WHAT YOU SHOULD DO »
Would you retype the whole listing verbatim, keeping pictures out of it?

INFORMATION GIVEN »
####

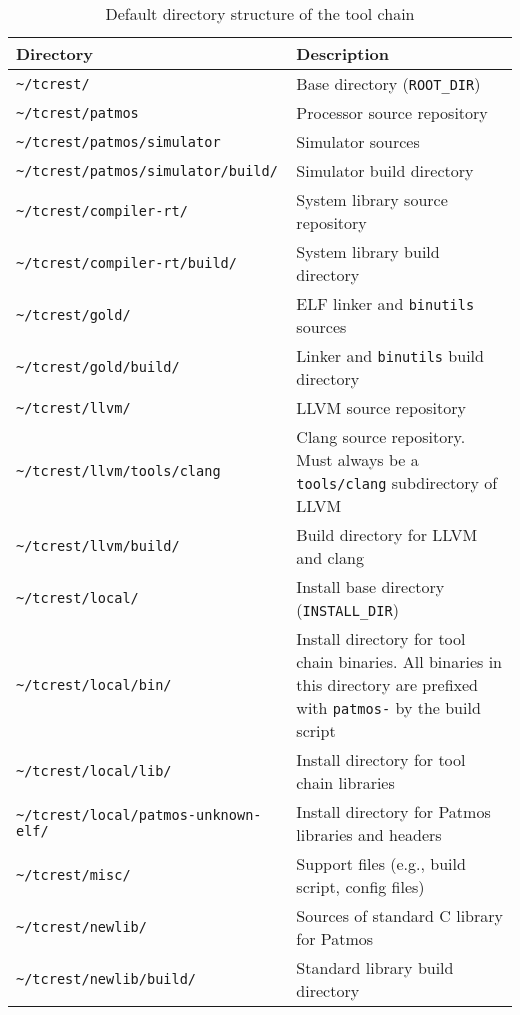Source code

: \newcommand{\rootdir}[1]{\texttt{\textasciitilde/tcrest/#1}}
\newcommand{\myspace}{2mm}
\begin{table}
\centering
\begin{tabularx}{\textwidth}{lX}
Directory & Description \\ \hline
\rootdir{} & Base directory (\texttt{ROOT\_DIR}) \\ [\myspace]
\rootdir{patmos} &  Processor source repository \\ [\myspace]
\rootdir{patmos/simulator} & Simulator sources \\ [\myspace]
\rootdir{patmos/simulator/build/} & Simulator build directory \\ [\myspace]
\rootdir{compiler-rt/} & System library source repository  \\ [\myspace]
\rootdir{compiler-rt/build/} & System library build directory \\ [\myspace]
\rootdir{gold/} & ELF linker and \texttt{binutils} sources \\ [\myspace] 
\rootdir{gold/build/} & Linker and \texttt{binutils} build directory \\ [\myspace]
\rootdir{llvm/} & LLVM source repository \\ [\myspace] 
\rootdir{llvm/tools/clang} & Clang source repository. Must always be a 
			    \texttt{tools/clang} subdirectory of LLVM \\ [\myspace]
\rootdir{llvm/build/} & Build directory for LLVM and clang \\ [\myspace] 
\rootdir{local/} & Install base directory (\texttt{INSTALL\_DIR}) \\ [\myspace]
\rootdir{local/bin/} & Install directory for tool chain binaries. 
                       All binaries in this directory are prefixed 
		       with \texttt{patmos-} by the build script \\ [\myspace]
\rootdir{local/lib/} & Install directory for tool chain libraries \\ [\myspace] 
\rootdir{local/patmos-unknown-elf/} & Install directory for Patmos 
                                       libraries and headers \\ [\myspace]
\rootdir{misc/} & Support files (e.g., build script, config files) \\ [\myspace]
\rootdir{newlib/} & Sources of standard C library for Patmos \\ [\myspace]
\rootdir{newlib/build/} & Standard library build directory 
\end{tabularx}
\caption{Default directory structure of the tool chain}
\label{tab:directories}
\end{table}

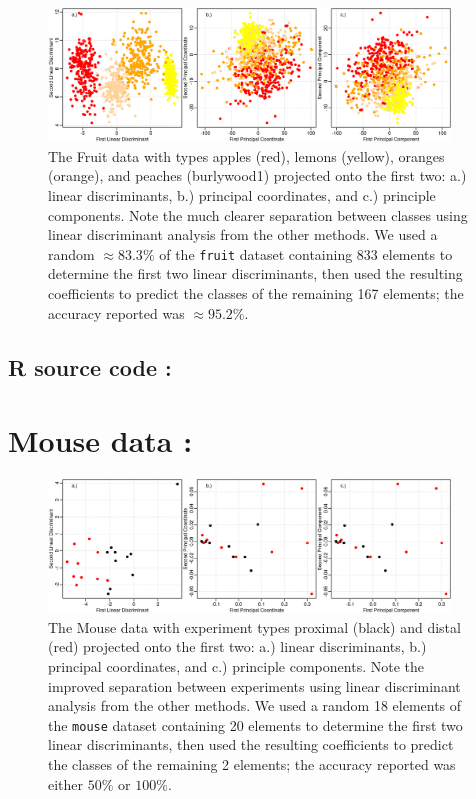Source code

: \begin{figure}[H]
  \centering
    \includegraphics[width=0.95\textwidth]{images/fruit.png}
  \caption{The Fruit data with types apples (red), lemons (yellow), oranges (orange), and peaches (burlywood1) projected onto the first two: a.) linear discriminants, b.) principal coordinates, and c.) principle components.  Note the much clearer separation between classes using linear discriminant analysis from the other methods.  We used a random $\approx 83.3\%$ of the \texttt{fruit} dataset containing 833 elements to determine the first two linear discriminants, then used the resulting coefficients to predict the classes of the remaining 167 elements; the accuracy reported was $\approx 95.2\%$.}
\end{figure}

\subsection{R source code :}

\begin{multicols}{2}


\end{multicols}

\newpage

\section{Mouse data :}

\begin{figure}[H]
  \centering
    \includegraphics[width=0.95\textwidth]{images/mouse_experiment.png}
  \caption{The Mouse data with experiment types proximal (black) and distal (red) projected onto the first two: a.) linear discriminants, b.) principal coordinates, and c.) principle components.  Note the improved separation between experiments using linear discriminant analysis from the other methods.  We used a random 18 elements of the \texttt{mouse} dataset containing 20 elements to determine the first two linear discriminants, then used the resulting coefficients to predict the classes of the remaining 2 elements; the accuracy reported was either $50\%$ or $100\%$.}
\end{figure}

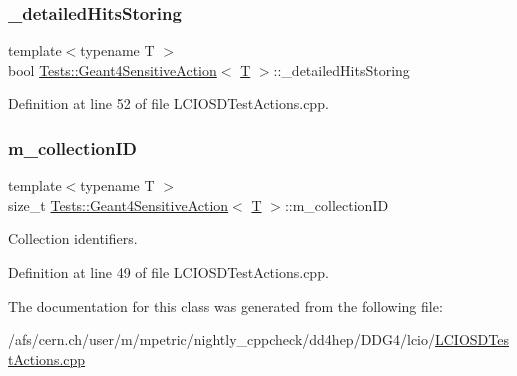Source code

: \subsubsection{\texorpdfstring{\+\_\+detailed\+Hits\+Storing}{\_detailedHitsStoring}}
{\footnotesize\ttfamily template$<$typename T $>$ \\
bool \hyperlink{class_tests_1_1_geant4_sensitive_action}{Tests\+::\+Geant4\+Sensitive\+Action}$<$ \hyperlink{class_t}{T} $>$\+::\+\_\+detailed\+Hits\+Storing\hspace{0.3cm}{\ttfamily [protected]}}



Definition at line 52 of file L\+C\+I\+O\+S\+D\+Test\+Actions.\+cpp.

\hypertarget{class_tests_1_1_geant4_sensitive_action_a44a9e95251d84b3da5f5115530f9cde8}{}\label{class_tests_1_1_geant4_sensitive_action_a44a9e95251d84b3da5f5115530f9cde8} 
\subsubsection{\texorpdfstring{m\+\_\+collection\+ID}{m\_collectionID}}
{\footnotesize\ttfamily template$<$typename T $>$ \\
size\+\_\+t \hyperlink{class_tests_1_1_geant4_sensitive_action}{Tests\+::\+Geant4\+Sensitive\+Action}$<$ \hyperlink{class_t}{T} $>$\+::m\+\_\+collection\+ID\hspace{0.3cm}{\ttfamily [protected]}}



Collection identifiers. 



Definition at line 49 of file L\+C\+I\+O\+S\+D\+Test\+Actions.\+cpp.



The documentation for this class was generated from the following file\+:\begin{DoxyCompactItemize}
\item 
/afs/cern.\+ch/user/m/mpetric/nightly\+\_\+cppcheck/dd4hep/\+D\+D\+G4/lcio/\hyperlink{_l_c_i_o_s_d_test_actions_8cpp}{L\+C\+I\+O\+S\+D\+Test\+Actions.\+cpp}\end{DoxyCompactItemize}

####

WRITTEN SOLUTION »
Source code

: \newcommand{\rootdir}[1]{\texttt{\textasciitilde/tcrest/#1}}
\newcommand{\myspace}{2mm}
\begin{table}
\centering
\begin{tabularx}{\textwidth}{lX}
Directory & Description \\ \hline
\rootdir{} & Base directory (\texttt{ROOT\_DIR}) \\ [\myspace]
\rootdir{patmos} &  Processor source repository \\ [\myspace]
\rootdir{patmos/simulator} & Simulator sources \\ [\myspace]
\rootdir{patmos/simulator/build/} & Simulator build directory \\ [\myspace]
\rootdir{compiler-rt/} & System library source repository  \\ [\myspace]
\rootdir{compiler-rt/build/} & System library build directory \\ [\myspace]
\rootdir{gold/} & ELF linker and \texttt{binutils} sources \\ [\myspace] 
\rootdir{gold/build/} & Linker and \texttt{binutils} build directory \\ [\myspace]
\rootdir{llvm/} & LLVM source repository \\ [\myspace] 
\rootdir{llvm/tools/clang} & Clang source repository. Must always be a 
			    \texttt{tools/clang} subdirectory of LLVM \\ [\myspace]
\rootdir{llvm/build/} & Build directory for LLVM and clang \\ [\myspace] 
\rootdir{local/} & Install base directory (\texttt{INSTALL\_DIR}) \\ [\myspace]
\rootdir{local/bin/} & Install directory for tool chain binaries. 
                       All binaries in this directory are prefixed 
		       with \texttt{patmos-} by the build script \\ [\myspace]
\rootdir{local/lib/} & Install directory for tool chain libraries \\ [\myspace] 
\rootdir{local/patmos-unknown-elf/} & Install directory for Patmos 
                                       libraries and headers \\ [\myspace]
\rootdir{misc/} & Support files (e.g., build script, config files) \\ [\myspace]
\rootdir{newlib/} & Sources of standard C library for Patmos \\ [\myspace]
\rootdir{newlib/build/} & Standard library build directory 
\end{tabularx}
\caption{Default directory structure of the tool chain}
\label{tab:directories}
\end{table}

Source code

: \begin{figure}[H]
  \centering
    \includegraphics[width=0.95\textwidth]{images/fruit.png}
  \caption{The Fruit data with types apples (red), lemons (yellow), oranges (orange), and peaches (burlywood1) projected onto the first two: a.) linear discriminants, b.) principal coordinates, and c.) principle components.  Note the much clearer separation between classes using linear discriminant analysis from the other methods.  We used a random $\approx 83.3\%$ of the \texttt{fruit} dataset containing 833 elements to determine the first two linear discriminants, then used the resulting coefficients to predict the classes of the remaining 167 elements; the accuracy reported was $\approx 95.2\%$.}
\end{figure}

\subsection{R source code :}

\begin{multicols}{2}


\end{multicols}

\newpage

\section{Mouse data :}

\begin{figure}[H]
  \centering
    \includegraphics[width=0.95\textwidth]{images/mouse_experiment.png}
  \caption{The Mouse data with experiment types proximal (black) and distal (red) projected onto the first two: a.) linear discriminants, b.) principal coordinates, and c.) principle components.  Note the improved separation between experiments using linear discriminant analysis from the other methods.  We used a random 18 elements of the \texttt{mouse} dataset containing 20 elements to determine the first two linear discriminants, then used the resulting coefficients to predict the classes of the remaining 2 elements; the accuracy reported was either $50\%$ or $100\%$.}
\end{figure}

Source code

: \subsubsection{\texorpdfstring{\+\_\+detailed\+Hits\+Storing}{\_detailedHitsStoring}}
{\footnotesize\ttfamily template$<$typename T $>$ \\
bool \hyperlink{class_tests_1_1_geant4_sensitive_action}{Tests\+::\+Geant4\+Sensitive\+Action}$<$ \hyperlink{class_t}{T} $>$\+::\+\_\+detailed\+Hits\+Storing\hspace{0.3cm}{\ttfamily [protected]}}



Definition at line 52 of file L\+C\+I\+O\+S\+D\+Test\+Actions.\+cpp.

\hypertarget{class_tests_1_1_geant4_sensitive_action_a44a9e95251d84b3da5f5115530f9cde8}{}\label{class_tests_1_1_geant4_sensitive_action_a44a9e95251d84b3da5f5115530f9cde8} 
\subsubsection{\texorpdfstring{m\+\_\+collection\+ID}{m\_collectionID}}
{\footnotesize\ttfamily template$<$typename T $>$ \\
size\+\_\+t \hyperlink{class_tests_1_1_geant4_sensitive_action}{Tests\+::\+Geant4\+Sensitive\+Action}$<$ \hyperlink{class_t}{T} $>$\+::m\+\_\+collection\+ID\hspace{0.3cm}{\ttfamily [protected]}}



Collection identifiers. 



Definition at line 49 of file L\+C\+I\+O\+S\+D\+Test\+Actions.\+cpp.



The documentation for this class was generated from the following file\+:\begin{DoxyCompactItemize}
\item 
/afs/cern.\+ch/user/m/mpetric/nightly\+\_\+cppcheck/dd4hep/\+D\+D\+G4/lcio/\hyperlink{_l_c_i_o_s_d_test_actions_8cpp}{L\+C\+I\+O\+S\+D\+Test\+Actions.\+cpp}\end{DoxyCompactItemize}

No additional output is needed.